90%? Come on man. You know that isn't a resonable number. where are you getting this from.


----------



## thanohano44 (Aug 5, 2012)

warranpiece said:


> But Romney isn't serving in office now.
> 
> :thumbup:


Lol. I'm talking about the Kenyan liberal. Romney will do a much better job.


----------



## Guest (Jul 22, 2012)

Fannie was their only large contract left since they lost American homes... And now they lost it. Sorry, 95% of their work...


----------



## thanohano44 (Aug 5, 2012)

SRT-Diesel said:


> Fannie was their only large contract left since they lost American homes... And now they lost it. Sorry, 95% of their work...


That sucks for them. Oh well. I'm sure Fannie and the others will come back. Like they always do.


----------



## Guest (Jul 22, 2012)

They won't be coming back. Fannie got split up between 4 other nationals.


----------



## thanohano44 (Aug 5, 2012)

SRT-Diesel said:


> They won't be coming back. Fannie got split up between 4 other nationals.


This isn't the first time FAS lost Fannie Mae. They also lost Fannie in 2008 and 2010.


----------



## BPWY (Apr 12, 2012)

thanohano44 said:


> This isn't the first time FAS lost Fannie Mae. They also lost Fannie in 2008 and 2010.






So would it be safe to say that Fannie fits the classical definition of insane?


----------



## thanohano44 (Aug 5, 2012)

BPWY said:


> So would it be safe to say that Fannie fits the classical definition of insane?

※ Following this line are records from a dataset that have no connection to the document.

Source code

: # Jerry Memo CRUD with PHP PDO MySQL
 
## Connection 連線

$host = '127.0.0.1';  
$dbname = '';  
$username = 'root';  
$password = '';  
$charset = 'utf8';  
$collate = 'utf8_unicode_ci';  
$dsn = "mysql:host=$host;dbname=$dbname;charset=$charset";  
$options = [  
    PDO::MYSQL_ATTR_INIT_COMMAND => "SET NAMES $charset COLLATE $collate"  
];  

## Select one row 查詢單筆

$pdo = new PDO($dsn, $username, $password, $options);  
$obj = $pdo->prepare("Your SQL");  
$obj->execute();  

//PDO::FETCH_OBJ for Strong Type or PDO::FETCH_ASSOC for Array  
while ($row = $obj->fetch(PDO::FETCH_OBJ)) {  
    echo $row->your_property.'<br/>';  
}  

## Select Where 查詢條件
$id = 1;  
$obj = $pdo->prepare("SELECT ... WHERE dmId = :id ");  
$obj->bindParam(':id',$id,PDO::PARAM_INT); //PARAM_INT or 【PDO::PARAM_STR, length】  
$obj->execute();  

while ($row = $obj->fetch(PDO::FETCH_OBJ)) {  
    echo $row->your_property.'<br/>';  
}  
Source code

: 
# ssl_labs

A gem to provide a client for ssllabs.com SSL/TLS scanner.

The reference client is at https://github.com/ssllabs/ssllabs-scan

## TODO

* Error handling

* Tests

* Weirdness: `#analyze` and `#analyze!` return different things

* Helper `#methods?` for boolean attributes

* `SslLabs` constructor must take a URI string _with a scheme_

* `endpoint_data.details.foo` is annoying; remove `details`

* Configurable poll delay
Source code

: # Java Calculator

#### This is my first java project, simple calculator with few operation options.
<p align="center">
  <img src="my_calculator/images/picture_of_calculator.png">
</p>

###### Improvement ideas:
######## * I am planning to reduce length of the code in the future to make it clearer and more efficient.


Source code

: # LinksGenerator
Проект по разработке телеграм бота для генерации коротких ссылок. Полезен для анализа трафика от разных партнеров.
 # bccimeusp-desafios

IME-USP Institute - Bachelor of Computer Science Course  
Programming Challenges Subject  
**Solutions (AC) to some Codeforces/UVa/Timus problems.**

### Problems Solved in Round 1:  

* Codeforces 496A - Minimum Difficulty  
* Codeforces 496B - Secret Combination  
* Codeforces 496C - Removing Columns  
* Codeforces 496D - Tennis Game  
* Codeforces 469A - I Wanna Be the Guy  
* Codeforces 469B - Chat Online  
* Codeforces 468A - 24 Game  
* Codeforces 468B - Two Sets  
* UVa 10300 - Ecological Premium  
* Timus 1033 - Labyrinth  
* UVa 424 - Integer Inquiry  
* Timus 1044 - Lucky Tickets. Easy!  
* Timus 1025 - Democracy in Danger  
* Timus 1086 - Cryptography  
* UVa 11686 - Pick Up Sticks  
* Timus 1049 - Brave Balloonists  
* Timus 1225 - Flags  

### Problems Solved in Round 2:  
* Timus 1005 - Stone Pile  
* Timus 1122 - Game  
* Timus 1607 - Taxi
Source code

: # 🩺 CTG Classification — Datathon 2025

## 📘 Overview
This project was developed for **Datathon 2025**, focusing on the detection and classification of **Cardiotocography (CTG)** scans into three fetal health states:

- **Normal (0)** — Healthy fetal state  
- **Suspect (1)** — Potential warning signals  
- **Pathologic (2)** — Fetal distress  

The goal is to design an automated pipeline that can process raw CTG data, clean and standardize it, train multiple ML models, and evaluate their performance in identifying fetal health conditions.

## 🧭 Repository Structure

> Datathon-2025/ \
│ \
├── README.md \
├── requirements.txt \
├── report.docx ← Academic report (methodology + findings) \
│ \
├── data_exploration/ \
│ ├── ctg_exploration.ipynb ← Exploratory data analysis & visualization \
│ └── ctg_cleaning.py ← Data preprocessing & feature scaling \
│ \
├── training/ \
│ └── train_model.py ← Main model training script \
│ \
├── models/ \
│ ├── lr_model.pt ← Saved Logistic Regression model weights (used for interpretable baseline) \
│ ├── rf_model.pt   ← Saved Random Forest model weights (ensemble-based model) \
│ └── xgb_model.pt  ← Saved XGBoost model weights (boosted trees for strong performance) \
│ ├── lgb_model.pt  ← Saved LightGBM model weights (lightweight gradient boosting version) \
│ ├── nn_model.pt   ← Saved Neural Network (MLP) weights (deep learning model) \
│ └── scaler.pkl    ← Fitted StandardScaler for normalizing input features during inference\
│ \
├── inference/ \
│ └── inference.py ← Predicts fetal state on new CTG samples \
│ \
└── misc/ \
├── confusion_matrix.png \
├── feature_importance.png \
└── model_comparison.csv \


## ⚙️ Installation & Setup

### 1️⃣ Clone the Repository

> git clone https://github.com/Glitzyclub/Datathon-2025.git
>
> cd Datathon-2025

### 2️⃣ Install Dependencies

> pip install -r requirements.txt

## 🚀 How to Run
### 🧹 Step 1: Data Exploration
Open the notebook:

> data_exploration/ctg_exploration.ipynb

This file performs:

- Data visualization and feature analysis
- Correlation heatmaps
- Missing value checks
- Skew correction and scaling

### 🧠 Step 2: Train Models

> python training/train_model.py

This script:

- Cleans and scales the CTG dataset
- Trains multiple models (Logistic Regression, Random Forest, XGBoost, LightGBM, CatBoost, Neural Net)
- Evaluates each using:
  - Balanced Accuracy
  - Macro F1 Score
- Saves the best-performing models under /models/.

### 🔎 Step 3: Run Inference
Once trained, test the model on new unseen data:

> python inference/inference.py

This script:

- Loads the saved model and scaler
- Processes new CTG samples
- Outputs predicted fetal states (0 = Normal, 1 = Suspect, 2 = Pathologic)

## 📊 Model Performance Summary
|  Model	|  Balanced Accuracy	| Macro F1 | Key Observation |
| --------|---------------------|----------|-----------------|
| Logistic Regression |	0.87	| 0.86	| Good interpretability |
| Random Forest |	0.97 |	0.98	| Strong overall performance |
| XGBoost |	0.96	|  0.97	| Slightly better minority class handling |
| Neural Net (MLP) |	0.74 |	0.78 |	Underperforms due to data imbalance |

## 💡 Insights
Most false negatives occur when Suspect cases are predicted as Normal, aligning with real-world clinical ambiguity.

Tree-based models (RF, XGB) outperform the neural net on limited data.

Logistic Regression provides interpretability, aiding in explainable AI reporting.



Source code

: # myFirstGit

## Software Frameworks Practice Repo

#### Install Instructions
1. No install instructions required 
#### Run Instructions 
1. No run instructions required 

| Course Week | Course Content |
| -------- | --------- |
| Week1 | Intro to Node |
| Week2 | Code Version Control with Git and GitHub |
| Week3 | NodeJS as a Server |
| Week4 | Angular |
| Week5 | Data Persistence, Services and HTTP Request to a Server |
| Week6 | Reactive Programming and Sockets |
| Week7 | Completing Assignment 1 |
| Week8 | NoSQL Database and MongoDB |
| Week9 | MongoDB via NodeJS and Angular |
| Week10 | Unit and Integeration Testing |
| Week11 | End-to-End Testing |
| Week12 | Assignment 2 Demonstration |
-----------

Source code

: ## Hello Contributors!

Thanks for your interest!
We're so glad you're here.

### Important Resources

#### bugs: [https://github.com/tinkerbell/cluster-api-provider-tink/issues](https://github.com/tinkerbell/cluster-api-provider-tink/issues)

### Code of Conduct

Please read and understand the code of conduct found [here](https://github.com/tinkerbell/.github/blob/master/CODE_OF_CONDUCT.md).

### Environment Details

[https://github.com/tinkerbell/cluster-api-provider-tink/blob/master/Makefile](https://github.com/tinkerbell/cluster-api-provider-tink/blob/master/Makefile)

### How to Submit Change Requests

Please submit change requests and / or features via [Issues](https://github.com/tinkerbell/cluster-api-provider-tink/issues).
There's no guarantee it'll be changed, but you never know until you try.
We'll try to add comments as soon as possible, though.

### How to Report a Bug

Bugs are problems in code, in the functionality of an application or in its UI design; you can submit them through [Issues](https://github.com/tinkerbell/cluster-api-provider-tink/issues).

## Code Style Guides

Correction, that was just the west coast for those years. Fannie did give them some work in those areas that Safeguard couldn't get to.


----------



## Guest (Jul 29, 2012)

Does anyone else have a problem with F/U on SG marketability checks? I had a failed upload when I didnt provide a pic of a vacuum for a house with no carpet. I had all other required, so seriously am I supposed to put my vacuum on the hardwood or tile floors and take a pic? I mean seriously people!


----------



## REO2Rentals (Sep 18, 2012)

Tall Tarantula said:


> Does anyone else have a problem with F/U on SG marketability checks? I had a failed upload when I didnt provide a pic of a vacuum for a house with no carpet. I had all other required, so seriously am I supposed to put my vacuum on the hardwood or tile floors and take a pic? I mean seriously people!


You can't FIX STUPIDITY:whistling


----------



## Guest (Jul 29, 2012)

MichiganREO said:


> You can't FIX STUPIDITY:whistling


But you can try like hell trust me.


----------



## REO2Rentals (Sep 18, 2012)

Tall Tarantula said:


> Does anyone else have a problem with F/U on SG marketability checks? I had a failed upload when I didnt provide a pic of a vacuum for a house with no carpet. I had all other required, so seriously am I supposed to put my vacuum on the hardwood or tile floors and take a pic? I mean seriously people!





ohiohomedoctor said:


> But you can try like hell trust me.


Until HELL FREEZE OVER:clap:


----------



## SwiftRes (Apr 12, 2012)

Tall Tarantula said:


> Does anyone else have a problem with F/U on SG marketability checks? I had a failed upload when I didnt provide a pic of a vacuum for a house with no carpet. I had all other required, so seriously am I supposed to put my vacuum on the hardwood or tile floors and take a pic? I mean seriously people!


Never had that one. I would escalate that issue though and i bet you can get it reversed.


----------



## Guest (Aug 1, 2012)

its prob because safeguard is more picky about their properties, but AHMSI only was with NFR for a very short period.


----------